Monday, October 18, 2010

Tricks and Treats for Our Little Fantasy Readers

Betsy Bird of SLJ beat me to it: a Halloween picture book blog post: Halloween Picture Books: Wherefore the Style? Bravo, Betsy! I love the art, especially the postcard style cover of Ryan Heshka’s Welcome to Monster Town.

Here are some Halloween questions for our blog readers to ponder: Are fantasy book lovers born or made? Do books create the love for the subject, or does the reader choose fantasy books based on their interests? Fantasy readers, can you think of titles from your youth that may have instilled a love for fantasy? (For me, it was Anna Elizabeth Bennett’s Little Witch.)

Betsy’s blog provides great examples of traditional Halloween subjects. If those covers don’t woo little readers into the realm of fantasy, perhaps the not-so-traditional titles below will. Who can resist a goopy ghost?

The Goopy Ghost of Halloween, by V. R. Duin (BookSurge Publishing, 2009)

If monsters are a bit too scary, just remember: even monsters need haircuts…

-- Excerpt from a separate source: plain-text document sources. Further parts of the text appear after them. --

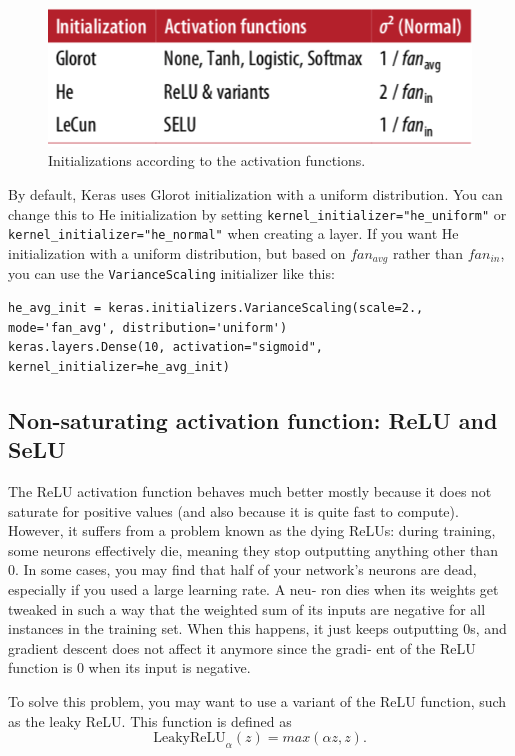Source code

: \documentclass[12pt, letterpaper]{article}
\theoremstyle{definition}
\begin{document}
\begin{figure}
\centering
\includegraphics[scale=0.4]{img/initialization}
\caption{Initializations according to the activation functions.}
\label{fig:initial}
\end{figure}
By default, Keras uses Glorot initialization with a uniform distribution. You can change this to He initialization by setting \lstinline+kernel_initializer="he_uniform"+ or \lstinline+kernel_initializer="he_normal"+ when creating a layer.
If you want He initialization with a uniform distribution, but based on $fan_{avg}$ rather
than $fan_{in}$, you can use the \lstinline+VarianceScaling+ initializer like this:
\begin{lstlisting}
he_avg_init = keras.initializers.VarianceScaling(scale=2., mode='fan_avg', distribution='uniform')
keras.layers.Dense(10, activation="sigmoid", kernel_initializer=he_avg_init)
\end{lstlisting}

\subsection{Non-saturating activation function: ReLU and SeLU}
The ReLU activation function behaves much better mostly because it does not saturate for positive values (and also because it is quite fast to compute). 
However, it suffers from a problem known as the dying ReLUs: during training, some neurons effectively die, meaning they stop outputting anything other than 0. In some cases, you may find that half of your network’s neurons are dead, especially if you used a large learning rate. A neu‐ ron dies when its weights get tweaked in such a way that the weighted sum of its inputs are negative for all instances in the training set. When this happens, it just keeps outputting 0s, and gradient descent does not affect it anymore since the gradi‐ ent of the ReLU function is 0 when its input is negative.

To solve this problem, you may want to use a variant of the ReLU function, such as the leaky ReLU. This function is defined as
\begin{equation}
\text{LeakyReLU}_\alpha(z) = max(\alpha z, z).
\end{equation}
\end{document}
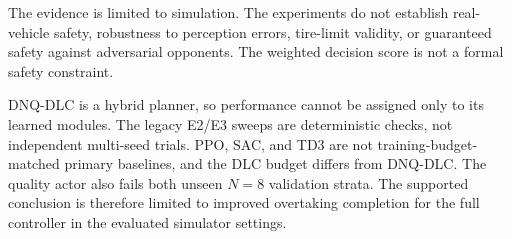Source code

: \documentclass[journal]{IEEEtran}
\begin{document}
The evidence is limited to simulation. The experiments do not establish
real-vehicle safety, robustness to perception errors, tire-limit
validity, or guaranteed safety against adversarial opponents. The
weighted decision score is not a formal safety constraint.

DNQ-DLC is a hybrid planner, so performance cannot be assigned only to
its learned modules. The legacy E2/E3 sweeps are deterministic checks,
not independent multi-seed trials. PPO, SAC, and TD3 are not
training-budget-matched primary baselines, and the DLC budget differs
from DNQ-DLC. The quality actor also fails both unseen $N=8$ validation
strata. The supported conclusion is therefore limited to improved
overtaking completion for the full controller in the evaluated
simulator settings.



\end{document}

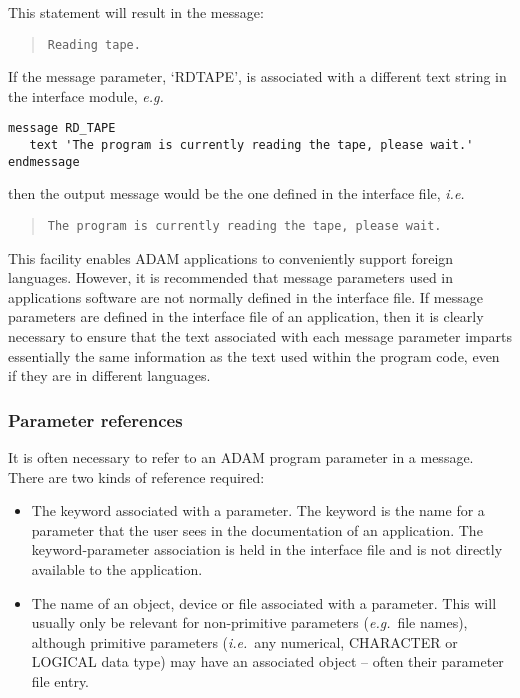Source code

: \documentclass[twoside,11pt]{article}
\newcommand{\xlabel}[1]{}
\renewcommand{\_}{\texttt{\symbol{95}}}
\begin{document}
This statement will result in the message:

\begin {quote}
\begin {small}
\begin{verbatim}
Reading tape.
\end{verbatim}
\end {small}
\end {quote}

If the message parameter, `RD\_TAPE', is associated with a  different text
string in the interface module, \textit{e.g.}

\begin {small}
\begin{verbatim}
message RD_TAPE
   text 'The program is currently reading the tape, please wait.'
endmessage
\end{verbatim}
\end {small}

then the output message would be the one defined in the interface file, {\em
i.e.}

\begin {quote}
\begin {small}
\begin{verbatim}
The program is currently reading the tape, please wait.
\end{verbatim}
\end {small}
\end {quote}

This facility enables ADAM applications to conveniently support foreign
languages. 
However, it is recommended that message parameters used in applications
software are not normally defined in the interface file.
If message parameters are defined in the interface file of an application,
then it is clearly necessary to ensure that the text associated with each
message parameter imparts essentially the same information as the text used
within the program code, even if they are in different languages. 


\subsubsection{\xlabel{parameter_references}Parameter references}

It is often necessary to refer to an ADAM program parameter in a message. 
There are two kinds of reference required: 

\begin {itemize}
\item The keyword associated with a parameter. 
The keyword is the name for a parameter that the user sees in the 
documentation of an application. 
The keyword-parameter association is held in the interface file and is
not directly available to the application. 

\item The name of an object, device or file associated with a parameter. 
This will usually only be relevant for non-primitive parameters 
(\textit{e.g.}\ file names), although primitive parameters (\textit{i.e.}\ any 
numerical, CHARACTER or LOGICAL data type) may have an associated object -- 
often their parameter file entry.
\end {itemize}
\end{document}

Even Monsters Need Haircuts Walker Books for Young Readers, 2010)

…and even skeletons get hiccups.

Skeleton Hiccups By McElderry, 2005)

For our young friends who love Easter but aren’t too sure about spooks:

Boo, Bunny! By Sandpiper; Reprint edition, 2010)

And even if they don’t love spooks, seems everyone loves trick-or-treat… even geckos and armadillos!

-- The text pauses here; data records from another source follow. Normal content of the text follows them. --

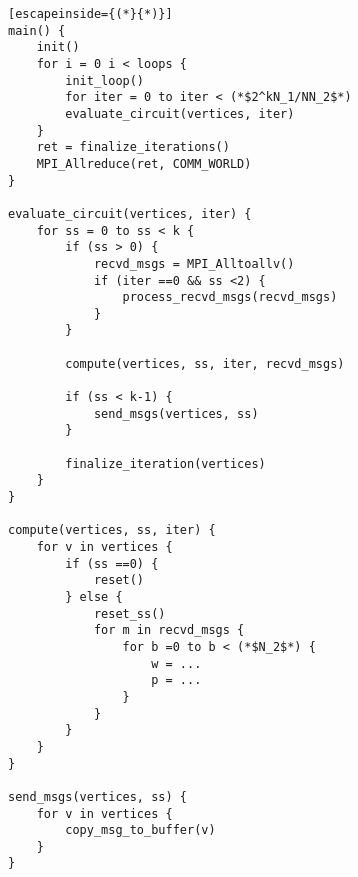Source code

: \documentclass{article}
\begin{document}
\begin{lstlisting}[escapeinside={(*}{*)}]
main() {
    init()
    for i = 0 i < loops {
    	init_loop()
        for iter = 0 to iter < (*$2^kN_1/NN_2$*)
        evaluate_circuit(vertices, iter)
    }
    ret = finalize_iterations()
    MPI_Allreduce(ret, COMM_WORLD)
}

evaluate_circuit(vertices, iter) {
    for ss = 0 to ss < k {
        if (ss > 0) {
            recvd_msgs = MPI_Alltoallv()
            if (iter ==0 && ss <2) {
                process_recvd_msgs(recvd_msgs)
            }        
        }
        
        compute(vertices, ss, iter, recvd_msgs)
        
        if (ss < k-1) {
            send_msgs(vertices, ss)
        }
        
        finalize_iteration(vertices)
    }
}

compute(vertices, ss, iter) {
    for v in vertices {
        if (ss ==0) {
            reset()        
        } else {
            reset_ss()
            for m in recvd_msgs {
                for b =0 to b < (*$N_2$*) {
                    w = ...
                    p = ...
                }
            }
        }   
    }
}

send_msgs(vertices, ss) {
    for v in vertices {
        copy_msg_to_buffer(v)    
    }
}


\end{lstlisting}
\end{document}

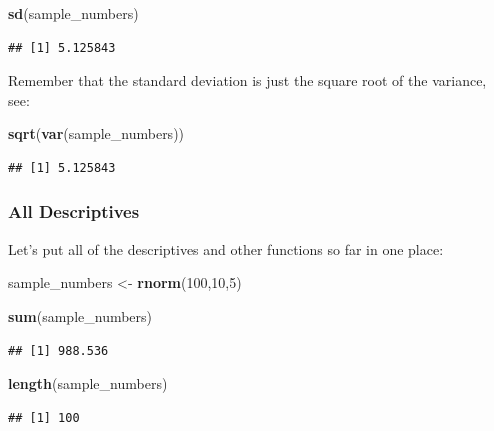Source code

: \documentclass[]{book}
\newenvironment{Shaded}{\begin{snugshade}}{\end{snugshade}}
\newcommand{\KeywordTok}[1]{\textcolor[rgb]{0.13,0.29,0.53}{\textbf{{#1}}}}
\newcommand{\DecValTok}[1]{\textcolor[rgb]{0.00,0.00,0.81}{{#1}}}
\newcommand{\StringTok}[1]{\textcolor[rgb]{0.31,0.60,0.02}{{#1}}}
\newcommand{\NormalTok}[1]{{#1}}
\theoremstyle{definition}
\theoremstyle{definition}
\theoremstyle{definition}
\theoremstyle{remark}
\begin{document}
\begin{Shaded}
\begin{Highlighting}[]
\KeywordTok{sd}\NormalTok{(sample_numbers)}
\end{Highlighting}
\end{Shaded}

\begin{verbatim}
## [1] 5.125843
\end{verbatim}

Remember that the standard deviation is just the square root of the
variance, see:

\begin{Shaded}
\begin{Highlighting}[]
\KeywordTok{sqrt}\NormalTok{(}\KeywordTok{var}\NormalTok{(sample_numbers))}
\end{Highlighting}
\end{Shaded}

\begin{verbatim}
## [1] 5.125843
\end{verbatim}

\subsubsection{All Descriptives}\label{all-descriptives}

Let's put all of the descriptives and other functions so far in one
place:

\begin{Shaded}
\begin{Highlighting}[]
\NormalTok{sample_numbers <-}\StringTok{ }\KeywordTok{rnorm}\NormalTok{(}\DecValTok{100}\NormalTok{,}\DecValTok{10}\NormalTok{,}\DecValTok{5}\NormalTok{)}

\KeywordTok{sum}\NormalTok{(sample_numbers)}
\end{Highlighting}
\end{Shaded}

\begin{verbatim}
## [1] 988.536
\end{verbatim}

\begin{Shaded}
\begin{Highlighting}[]
\KeywordTok{length}\NormalTok{(sample_numbers)}
\end{Highlighting}
\end{Shaded}

\begin{verbatim}
## [1] 100
\end{verbatim}
\end{document}
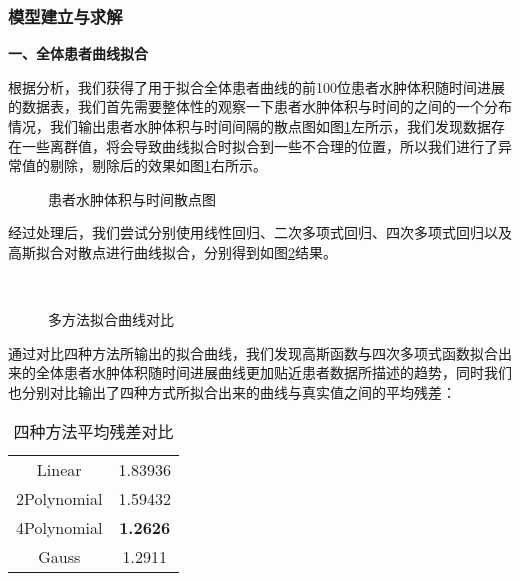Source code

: \documentclass[bwprint]{gmcmthesis}
\begin{document}
			\subsubsection{模型建立与求解}
				\textbf{一、全体患者曲线拟合}
				
				根据分析，我们获得了用于拟合全体患者曲线的前100位患者水肿体积随时间进展的数据表，我们首先需要整体性的观察一下患者水肿体积与时间的之间的一个分布情况，我们输出患者水肿体积与时间间隔的散点图如图\ref{fig:8}左所示，我们发现数据存在一些离群值，将会导致曲线拟合时拟合到一些不合理的位置，所以我们进行了异常值的剔除，剔除后的效果如图\ref{fig:8}右所示。
				
				\begin{figure}[H]
					\centering
					\qquad
					\caption{患者水肿体积与时间散点图}
					\label{fig:8}
				\end{figure}
				
				经过处理后，我们尝试分别使用线性回归、二次多项式回归、四次多项式回归以及高斯拟合对散点进行曲线拟合，分别得到如图\ref{fig:9}结果。
				
				\begin{figure}[htp!]
					\centering
					\qquad
					 \\
					\qquad
					\caption{多方法拟合曲线对比}
					\label{fig:9}
				\end{figure}
				
				通过对比四种方法所输出的拟合曲线，我们发现高斯函数与四次多项式函数拟合出来的全体患者水肿体积随时间进展曲线更加贴近患者数据所描述的趋势，同时我们也分别对比输出了四种方式所拟合出来的曲线与真实值之间的平均残差：
				
				\begin{table}[H]
					\caption{四种方法平均残差对比}
					\label{tab:8}
					\begin{tabular}{cc}
						\toprule[1.5pt]
						\makebox[0.5\textwidth][c]{Methods} &
						\makebox[0.5\textwidth][c]{Mean Risdual} \\
						\midrule[1pt]
						Linear & 1.83936 \\
						2Polynomial & 1.59432 \\
						4Polynomial & \textbf{1.2626} \\
						Gauss & 1.2911 \\
						\bottomrule[1.5pt]
					\end{tabular}			
				\end{table}
				
\end{document}
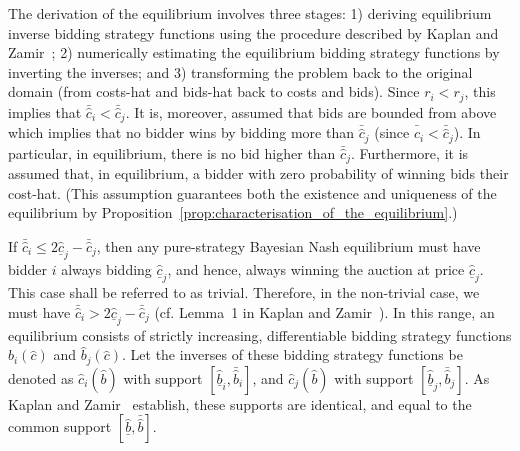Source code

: The derivation of the equilibrium involves three stages: 1) deriving equilibrium inverse bidding strategy functions using the procedure described by Kaplan and Zamir~\cite{KaplanZamir2007}; 2) numerically estimating the equilibrium bidding strategy functions by inverting the inverses; and 3) transforming the problem back to the original domain (from costs-hat and bids-hat back to costs and bids). Since $r_i < r_j$, this implies that $\bar{\hat{c}}_i < \bar{\hat{c}}_j$. It is, moreover, assumed that bids are bounded from above which implies that no bidder wins by bidding more than $\bar{\hat{c}}_j$ (since $\bar{\hat{c}}_i < \bar{\hat{c}}_j$). In particular, in equilibrium, there is no bid higher than $\bar{\hat{c}}_j$. Furthermore, it is assumed that, in equilibrium, a bidder with zero probability of winning bids their cost-hat. (This assumption guarantees both the existence and uniqueness of the equilibrium by Proposition~\ref{prop:characterisation_of_the_equilibrium}.)

If $\bar{\hat{c}}_i \le 2\underline{\hat{c}}_j - \bar{\hat{c}}_j$, then any pure-strategy Bayesian Nash equilibrium must have bidder $i$ always bidding $\underline{\hat{c}}_j$, and hence, always winning the auction at price $\underline{\hat{c}}_j$. This case shall be referred to as trivial. Therefore, in the non-trivial case, we must have $\bar{\hat{c}}_i > 2\underline{\hat{c}}_j - \bar{\hat{c}}_j$ (cf. Lemma~1 in Kaplan and Zamir~\cite{KaplanZamir2007}). In this range, an equilibrium consists of strictly increasing, differentiable bidding strategy functions $\hat{b}_i(\hat{c})$ and $\hat{b}_j(\hat{c})$. Let the inverses of these bidding strategy functions be denoted as $\hat{c}_i(\hat{b})$ with support $[\underline{\hat{b}}_i, \bar{\hat{b}}_i]$, and $\hat{c}_j(\hat{b})$ with support $[\underline{\hat{b}}_j, \bar{\hat{b}}_j]$. As Kaplan and Zamir~\cite{KaplanZamir2007} establish, these supports are identical, and equal to the common support $[\underline{\hat{b}}, \bar{\hat{b}}]$.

Geckos Trick or Treat By Jon J. Murakami (BeachHouse Publishing, 2008)

Trick or Treat, Old Armadillo By Larry Dane Brimner (Boyds Mills Press, 2010)

Happy Halloween, everyone!


  1. My Halloween favorite as a kid was Georgie's Halloween, by Robert Bright, first published in (gulp!) 1958 in spectacular two color printing (orange and black). You've got me wondering whether Halloween costumes and trick-or-treating might spark a child's interest in fantasy stories. And also wondering -- what is BookSurge Publishing anyway?

  2. Carol, BookSurge Publishing is apparently an owned self-publishing company. (No wonder I found this book on Amazon!) Funny that the more traditional Halloween picture books feature more black and orange but the less traditional picture books don't.